## What you are asked to do
All the lines below need to be output exactly, apart from any images.

** Records for the exercise follows **

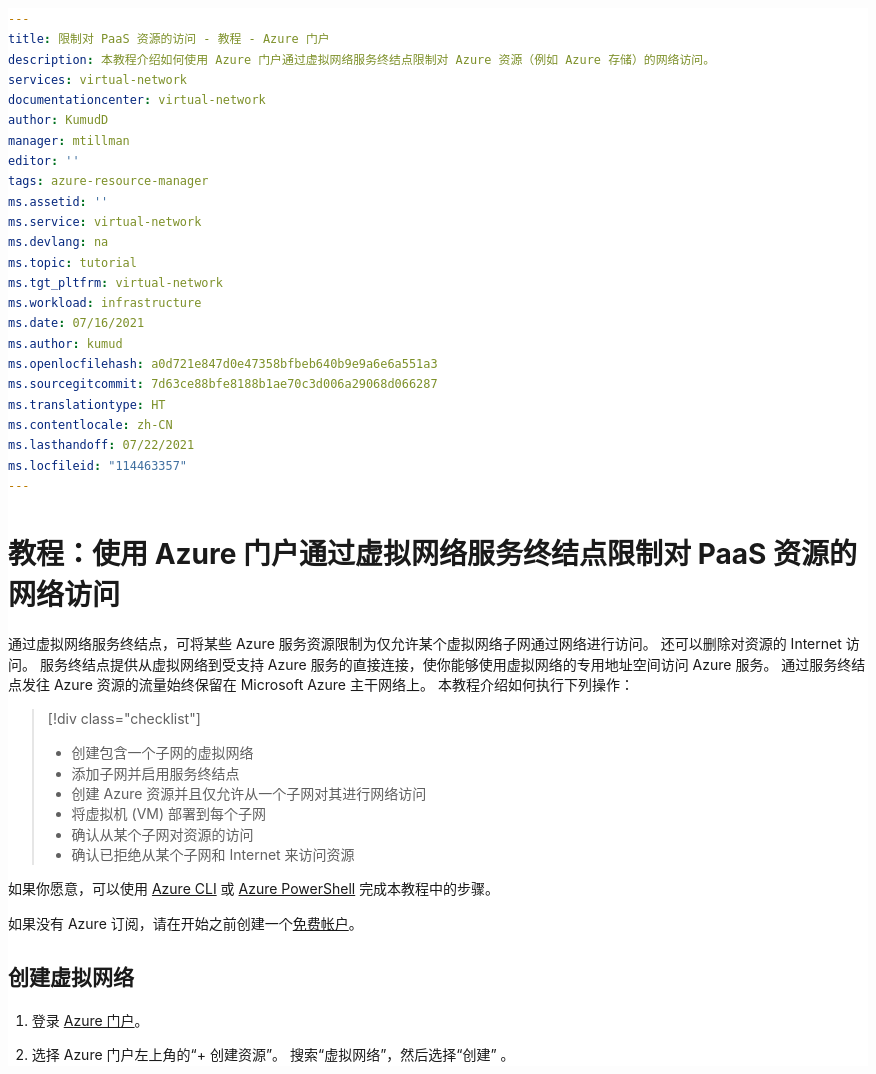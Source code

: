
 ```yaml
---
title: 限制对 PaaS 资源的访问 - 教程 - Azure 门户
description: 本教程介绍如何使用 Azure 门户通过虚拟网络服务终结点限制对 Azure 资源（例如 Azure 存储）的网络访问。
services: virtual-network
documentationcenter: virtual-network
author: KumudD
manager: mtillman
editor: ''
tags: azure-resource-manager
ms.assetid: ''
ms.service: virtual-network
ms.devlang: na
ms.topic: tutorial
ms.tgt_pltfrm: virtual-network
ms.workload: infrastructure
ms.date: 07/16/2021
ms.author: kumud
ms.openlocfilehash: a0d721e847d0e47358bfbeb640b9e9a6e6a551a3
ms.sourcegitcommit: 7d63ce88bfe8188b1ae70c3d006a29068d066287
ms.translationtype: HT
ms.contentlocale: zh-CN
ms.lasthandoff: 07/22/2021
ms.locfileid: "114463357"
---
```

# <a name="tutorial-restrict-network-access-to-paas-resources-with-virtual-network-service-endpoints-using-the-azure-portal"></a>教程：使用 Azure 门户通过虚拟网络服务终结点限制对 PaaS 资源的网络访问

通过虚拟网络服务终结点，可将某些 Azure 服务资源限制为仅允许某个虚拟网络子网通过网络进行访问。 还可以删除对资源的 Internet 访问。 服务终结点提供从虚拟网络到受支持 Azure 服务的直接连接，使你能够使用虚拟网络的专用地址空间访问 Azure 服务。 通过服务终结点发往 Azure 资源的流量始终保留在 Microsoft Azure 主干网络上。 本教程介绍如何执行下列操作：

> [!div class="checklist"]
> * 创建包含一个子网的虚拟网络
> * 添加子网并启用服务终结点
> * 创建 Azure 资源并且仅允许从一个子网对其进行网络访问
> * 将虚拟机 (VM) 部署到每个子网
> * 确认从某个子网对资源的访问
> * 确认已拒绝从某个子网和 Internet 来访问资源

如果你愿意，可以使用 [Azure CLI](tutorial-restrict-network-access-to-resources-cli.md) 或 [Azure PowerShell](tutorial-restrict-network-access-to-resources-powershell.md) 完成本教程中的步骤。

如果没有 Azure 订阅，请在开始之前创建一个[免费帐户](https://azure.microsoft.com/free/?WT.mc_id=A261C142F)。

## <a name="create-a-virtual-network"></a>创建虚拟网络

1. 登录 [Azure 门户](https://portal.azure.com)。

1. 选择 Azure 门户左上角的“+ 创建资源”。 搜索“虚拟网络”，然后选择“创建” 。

** End of Records for the exercise **

## Solved problem
Source code

:
 ```yaml
---
title: 限制对 PaaS 资源的访问 - 教程 - Azure 门户
description: 本教程介绍如何使用 Azure 门户通过虚拟网络服务终结点限制对 Azure 资源（例如 Azure 存储）的网络访问。
services: virtual-network
documentationcenter: virtual-network
author: KumudD
manager: mtillman
editor: ''
tags: azure-resource-manager
ms.assetid: ''
ms.service: virtual-network
ms.devlang: na
ms.topic: tutorial
ms.tgt_pltfrm: virtual-network
ms.workload: infrastructure
ms.date: 07/16/2021
ms.author: kumud
ms.openlocfilehash: a0d721e847d0e47358bfbeb640b9e9a6e6a551a3
ms.sourcegitcommit: 7d63ce88bfe8188b1ae70c3d006a29068d066287
ms.translationtype: HT
ms.contentlocale: zh-CN
ms.lasthandoff: 07/22/2021
ms.locfileid: "114463357"
---
```

# <a name="tutorial-restrict-network-access-to-paas-resources-with-virtual-network-service-endpoints-using-the-azure-portal"></a>教程：使用 Azure 门户通过虚拟网络服务终结点限制对 PaaS 资源的网络访问

通过虚拟网络服务终结点，可将某些 Azure 服务资源限制为仅允许某个虚拟网络子网通过网络进行访问。 还可以删除对资源的 Internet 访问。 服务终结点提供从虚拟网络到受支持 Azure 服务的直接连接，使你能够使用虚拟网络的专用地址空间访问 Azure 服务。 通过服务终结点发往 Azure 资源的流量始终保留在 Microsoft Azure 主干网络上。 本教程介绍如何执行下列操作：

> [!div class="checklist"]
> * 创建包含一个子网的虚拟网络
> * 添加子网并启用服务终结点
> * 创建 Azure 资源并且仅允许从一个子网对其进行网络访问
> * 将虚拟机 (VM) 部署到每个子网
> * 确认从某个子网对资源的访问
> * 确认已拒绝从某个子网和 Internet 来访问资源

如果你愿意，可以使用 [Azure CLI](tutorial-restrict-network-access-to-resources-cli.md) 或 [Azure PowerShell](tutorial-restrict-network-access-to-resources-powershell.md) 完成本教程中的步骤。

如果没有 Azure 订阅，请在开始之前创建一个[免费帐户](https://azure.microsoft.com/free/?WT.mc_id=A261C142F)。

## <a name="create-a-virtual-network"></a>创建虚拟网络

1. 登录 [Azure 门户](https://portal.azure.com)。

1. 选择 Azure 门户左上角的“+ 创建资源”。 搜索“虚拟网络”，然后选择“创建” 。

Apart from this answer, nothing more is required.